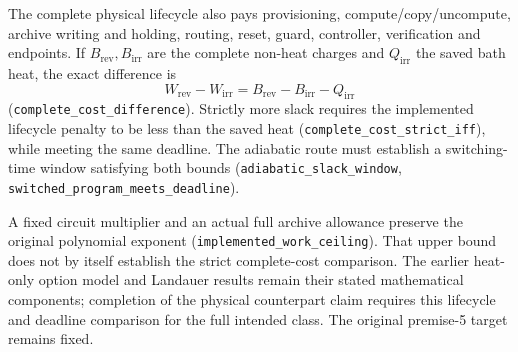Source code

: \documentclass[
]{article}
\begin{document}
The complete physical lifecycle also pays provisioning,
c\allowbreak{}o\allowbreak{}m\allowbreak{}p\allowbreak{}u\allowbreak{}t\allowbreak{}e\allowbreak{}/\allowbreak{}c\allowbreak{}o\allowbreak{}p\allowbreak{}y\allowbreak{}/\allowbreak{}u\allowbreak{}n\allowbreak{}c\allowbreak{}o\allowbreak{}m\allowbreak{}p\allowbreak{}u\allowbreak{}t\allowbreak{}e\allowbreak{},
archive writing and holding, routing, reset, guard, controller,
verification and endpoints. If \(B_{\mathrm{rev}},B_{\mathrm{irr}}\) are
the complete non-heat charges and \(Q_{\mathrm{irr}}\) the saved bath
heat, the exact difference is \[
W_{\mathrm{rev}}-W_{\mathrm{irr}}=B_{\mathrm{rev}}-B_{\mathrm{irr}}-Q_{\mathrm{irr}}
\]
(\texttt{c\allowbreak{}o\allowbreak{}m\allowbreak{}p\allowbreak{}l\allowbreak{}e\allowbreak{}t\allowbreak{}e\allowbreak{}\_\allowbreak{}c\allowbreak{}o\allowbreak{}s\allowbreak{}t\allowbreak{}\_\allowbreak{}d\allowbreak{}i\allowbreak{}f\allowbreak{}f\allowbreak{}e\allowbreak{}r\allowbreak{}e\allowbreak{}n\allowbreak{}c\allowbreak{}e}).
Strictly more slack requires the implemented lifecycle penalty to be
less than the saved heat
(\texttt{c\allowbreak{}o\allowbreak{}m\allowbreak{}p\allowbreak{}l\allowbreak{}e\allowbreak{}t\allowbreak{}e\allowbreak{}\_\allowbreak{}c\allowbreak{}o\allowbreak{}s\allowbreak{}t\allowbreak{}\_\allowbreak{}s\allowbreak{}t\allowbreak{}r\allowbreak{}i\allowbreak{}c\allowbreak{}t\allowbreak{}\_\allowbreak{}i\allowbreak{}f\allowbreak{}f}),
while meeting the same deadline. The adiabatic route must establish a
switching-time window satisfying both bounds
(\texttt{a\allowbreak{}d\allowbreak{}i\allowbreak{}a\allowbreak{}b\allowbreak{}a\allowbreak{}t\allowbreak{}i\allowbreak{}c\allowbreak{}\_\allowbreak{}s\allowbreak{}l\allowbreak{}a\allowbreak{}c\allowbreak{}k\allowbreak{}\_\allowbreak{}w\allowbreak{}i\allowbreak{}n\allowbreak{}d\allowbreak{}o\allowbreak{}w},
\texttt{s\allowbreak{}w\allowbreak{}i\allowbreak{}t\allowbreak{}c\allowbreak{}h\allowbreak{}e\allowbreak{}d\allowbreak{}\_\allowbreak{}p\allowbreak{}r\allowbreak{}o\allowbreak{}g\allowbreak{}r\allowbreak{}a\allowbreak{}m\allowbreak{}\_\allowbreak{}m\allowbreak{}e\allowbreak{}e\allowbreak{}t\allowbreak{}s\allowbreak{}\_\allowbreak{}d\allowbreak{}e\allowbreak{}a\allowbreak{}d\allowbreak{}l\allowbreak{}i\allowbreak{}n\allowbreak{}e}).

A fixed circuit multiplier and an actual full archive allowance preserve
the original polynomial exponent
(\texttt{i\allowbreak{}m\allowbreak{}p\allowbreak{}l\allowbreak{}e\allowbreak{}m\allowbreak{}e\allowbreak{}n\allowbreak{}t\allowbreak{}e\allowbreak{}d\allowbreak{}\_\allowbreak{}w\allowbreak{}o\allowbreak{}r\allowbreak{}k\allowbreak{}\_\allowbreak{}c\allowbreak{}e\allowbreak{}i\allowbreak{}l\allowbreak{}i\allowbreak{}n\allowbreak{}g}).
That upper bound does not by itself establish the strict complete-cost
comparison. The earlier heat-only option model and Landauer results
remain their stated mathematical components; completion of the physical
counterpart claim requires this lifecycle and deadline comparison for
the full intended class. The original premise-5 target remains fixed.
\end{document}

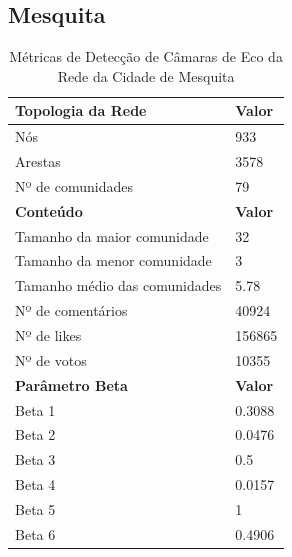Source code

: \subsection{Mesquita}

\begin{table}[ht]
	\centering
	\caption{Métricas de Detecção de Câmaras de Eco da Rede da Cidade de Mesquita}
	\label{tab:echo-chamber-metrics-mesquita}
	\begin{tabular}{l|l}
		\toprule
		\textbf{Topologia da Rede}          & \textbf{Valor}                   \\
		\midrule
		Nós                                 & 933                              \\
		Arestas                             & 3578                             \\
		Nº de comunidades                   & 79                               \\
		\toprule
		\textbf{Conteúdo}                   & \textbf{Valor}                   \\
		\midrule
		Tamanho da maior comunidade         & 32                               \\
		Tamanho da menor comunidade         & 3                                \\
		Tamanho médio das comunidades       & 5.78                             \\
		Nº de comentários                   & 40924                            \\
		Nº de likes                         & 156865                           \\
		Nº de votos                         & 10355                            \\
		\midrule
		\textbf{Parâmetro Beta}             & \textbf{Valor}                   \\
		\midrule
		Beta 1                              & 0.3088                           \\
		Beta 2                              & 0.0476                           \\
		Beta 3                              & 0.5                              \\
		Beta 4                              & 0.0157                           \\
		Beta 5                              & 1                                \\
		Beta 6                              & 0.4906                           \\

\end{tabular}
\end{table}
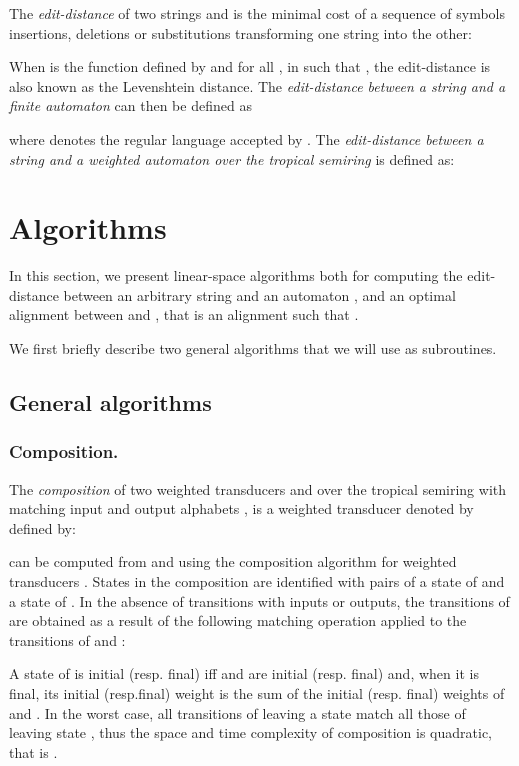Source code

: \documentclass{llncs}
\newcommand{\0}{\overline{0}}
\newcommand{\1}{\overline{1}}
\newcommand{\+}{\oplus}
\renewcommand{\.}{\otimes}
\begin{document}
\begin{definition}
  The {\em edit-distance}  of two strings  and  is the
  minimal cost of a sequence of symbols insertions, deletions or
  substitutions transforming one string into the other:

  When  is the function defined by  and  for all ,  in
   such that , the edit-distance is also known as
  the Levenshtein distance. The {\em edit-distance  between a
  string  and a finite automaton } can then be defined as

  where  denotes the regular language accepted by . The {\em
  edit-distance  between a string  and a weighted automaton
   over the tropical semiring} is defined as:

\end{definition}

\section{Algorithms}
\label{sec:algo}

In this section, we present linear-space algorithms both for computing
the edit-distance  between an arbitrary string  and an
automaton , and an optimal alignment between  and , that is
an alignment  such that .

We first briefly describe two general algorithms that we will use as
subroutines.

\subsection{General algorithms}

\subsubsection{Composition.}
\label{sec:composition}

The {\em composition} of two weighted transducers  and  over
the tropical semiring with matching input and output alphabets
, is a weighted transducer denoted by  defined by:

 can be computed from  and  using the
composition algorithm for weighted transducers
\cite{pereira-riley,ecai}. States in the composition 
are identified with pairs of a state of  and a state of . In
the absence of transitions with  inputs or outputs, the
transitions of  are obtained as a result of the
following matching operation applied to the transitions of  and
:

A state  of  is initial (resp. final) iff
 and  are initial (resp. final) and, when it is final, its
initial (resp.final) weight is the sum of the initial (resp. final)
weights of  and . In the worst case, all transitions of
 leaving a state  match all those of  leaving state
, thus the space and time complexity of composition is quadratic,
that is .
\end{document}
· · · · · · ·
Once the pictures are removed, reproduce the remaining entries above exactly.

Source code

: \documentclass[
]{article}
\begin{document}
The complete physical lifecycle also pays provisioning,
c\allowbreak{}o\allowbreak{}m\allowbreak{}p\allowbreak{}u\allowbreak{}t\allowbreak{}e\allowbreak{}/\allowbreak{}c\allowbreak{}o\allowbreak{}p\allowbreak{}y\allowbreak{}/\allowbreak{}u\allowbreak{}n\allowbreak{}c\allowbreak{}o\allowbreak{}m\allowbreak{}p\allowbreak{}u\allowbreak{}t\allowbreak{}e\allowbreak{},
archive writing and holding, routing, reset, guard, controller,
verification and endpoints. If \(B_{\mathrm{rev}},B_{\mathrm{irr}}\) are
the complete non-heat charges and \(Q_{\mathrm{irr}}\) the saved bath
heat, the exact difference is \[
W_{\mathrm{rev}}-W_{\mathrm{irr}}=B_{\mathrm{rev}}-B_{\mathrm{irr}}-Q_{\mathrm{irr}}
\]
(\texttt{c\allowbreak{}o\allowbreak{}m\allowbreak{}p\allowbreak{}l\allowbreak{}e\allowbreak{}t\allowbreak{}e\allowbreak{}\_\allowbreak{}c\allowbreak{}o\allowbreak{}s\allowbreak{}t\allowbreak{}\_\allowbreak{}d\allowbreak{}i\allowbreak{}f\allowbreak{}f\allowbreak{}e\allowbreak{}r\allowbreak{}e\allowbreak{}n\allowbreak{}c\allowbreak{}e}).
Strictly more slack requires the implemented lifecycle penalty to be
less than the saved heat
(\texttt{c\allowbreak{}o\allowbreak{}m\allowbreak{}p\allowbreak{}l\allowbreak{}e\allowbreak{}t\allowbreak{}e\allowbreak{}\_\allowbreak{}c\allowbreak{}o\allowbreak{}s\allowbreak{}t\allowbreak{}\_\allowbreak{}s\allowbreak{}t\allowbreak{}r\allowbreak{}i\allowbreak{}c\allowbreak{}t\allowbreak{}\_\allowbreak{}i\allowbreak{}f\allowbreak{}f}),
while meeting the same deadline. The adiabatic route must establish a
switching-time window satisfying both bounds
(\texttt{a\allowbreak{}d\allowbreak{}i\allowbreak{}a\allowbreak{}b\allowbreak{}a\allowbreak{}t\allowbreak{}i\allowbreak{}c\allowbreak{}\_\allowbreak{}s\allowbreak{}l\allowbreak{}a\allowbreak{}c\allowbreak{}k\allowbreak{}\_\allowbreak{}w\allowbreak{}i\allowbreak{}n\allowbreak{}d\allowbreak{}o\allowbreak{}w},
\texttt{s\allowbreak{}w\allowbreak{}i\allowbreak{}t\allowbreak{}c\allowbreak{}h\allowbreak{}e\allowbreak{}d\allowbreak{}\_\allowbreak{}p\allowbreak{}r\allowbreak{}o\allowbreak{}g\allowbreak{}r\allowbreak{}a\allowbreak{}m\allowbreak{}\_\allowbreak{}m\allowbreak{}e\allowbreak{}e\allowbreak{}t\allowbreak{}s\allowbreak{}\_\allowbreak{}d\allowbreak{}e\allowbreak{}a\allowbreak{}d\allowbreak{}l\allowbreak{}i\allowbreak{}n\allowbreak{}e}).

A fixed circuit multiplier and an actual full archive allowance preserve
the original polynomial exponent
(\texttt{i\allowbreak{}m\allowbreak{}p\allowbreak{}l\allowbreak{}e\allowbreak{}m\allowbreak{}e\allowbreak{}n\allowbreak{}t\allowbreak{}e\allowbreak{}d\allowbreak{}\_\allowbreak{}w\allowbreak{}o\allowbreak{}r\allowbreak{}k\allowbreak{}\_\allowbreak{}c\allowbreak{}e\allowbreak{}i\allowbreak{}l\allowbreak{}i\allowbreak{}n\allowbreak{}g}).
That upper bound does not by itself establish the strict complete-cost
comparison. The earlier heat-only option model and Landauer results
remain their stated mathematical components; completion of the physical
counterpart claim requires this lifecycle and deadline comparison for
the full intended class. The original premise-5 target remains fixed.
\end{document}

Source code

: \subsection{Mesquita}

\begin{table}[ht]
	\centering
	\caption{Métricas de Detecção de Câmaras de Eco da Rede da Cidade de Mesquita}
	\label{tab:echo-chamber-metrics-mesquita}
	\begin{tabular}{l|l}
		\toprule
		\textbf{Topologia da Rede}          & \textbf{Valor}                   \\
		\midrule
		Nós                                 & 933                              \\
		Arestas                             & 3578                             \\
		Nº de comunidades                   & 79                               \\
		\toprule
		\textbf{Conteúdo}                   & \textbf{Valor}                   \\
		\midrule
		Tamanho da maior comunidade         & 32                               \\
		Tamanho da menor comunidade         & 3                                \\
		Tamanho médio das comunidades       & 5.78                             \\
		Nº de comentários                   & 40924                            \\
		Nº de likes                         & 156865                           \\
		Nº de votos                         & 10355                            \\
		\midrule
		\textbf{Parâmetro Beta}             & \textbf{Valor}                   \\
		\midrule
		Beta 1                              & 0.3088                           \\
		Beta 2                              & 0.0476                           \\
		Beta 3                              & 0.5                              \\
		Beta 4                              & 0.0157                           \\
		Beta 5                              & 1                                \\
		Beta 6                              & 0.4906                           \\

\end{tabular}
\end{table}
Source code

: \documentclass{llncs}
\newcommand{\0}{\overline{0}}
\newcommand{\1}{\overline{1}}
\newcommand{\+}{\oplus}
\renewcommand{\.}{\otimes}
\begin{document}
\begin{definition}
  The {\em edit-distance}  of two strings  and  is the
  minimal cost of a sequence of symbols insertions, deletions or
  substitutions transforming one string into the other:

  When  is the function defined by  and  for all ,  in
   such that , the edit-distance is also known as
  the Levenshtein distance. The {\em edit-distance  between a
  string  and a finite automaton } can then be defined as

  where  denotes the regular language accepted by . The {\em
  edit-distance  between a string  and a weighted automaton
   over the tropical semiring} is defined as:

\end{definition}

\section{Algorithms}
\label{sec:algo}

In this section, we present linear-space algorithms both for computing
the edit-distance  between an arbitrary string  and an
automaton , and an optimal alignment between  and , that is
an alignment  such that .

We first briefly describe two general algorithms that we will use as
subroutines.

\subsection{General algorithms}

\subsubsection{Composition.}
\label{sec:composition}

The {\em composition} of two weighted transducers  and  over
the tropical semiring with matching input and output alphabets
, is a weighted transducer denoted by  defined by:

 can be computed from  and  using the
composition algorithm for weighted transducers
\cite{pereira-riley,ecai}. States in the composition 
are identified with pairs of a state of  and a state of . In
the absence of transitions with  inputs or outputs, the
transitions of  are obtained as a result of the
following matching operation applied to the transitions of  and
:

A state  of  is initial (resp. final) iff
 and  are initial (resp. final) and, when it is final, its
initial (resp.final) weight is the sum of the initial (resp. final)
weights of  and . In the worst case, all transitions of
 leaving a state  match all those of  leaving state
, thus the space and time complexity of composition is quadratic,
that is .
\end{document}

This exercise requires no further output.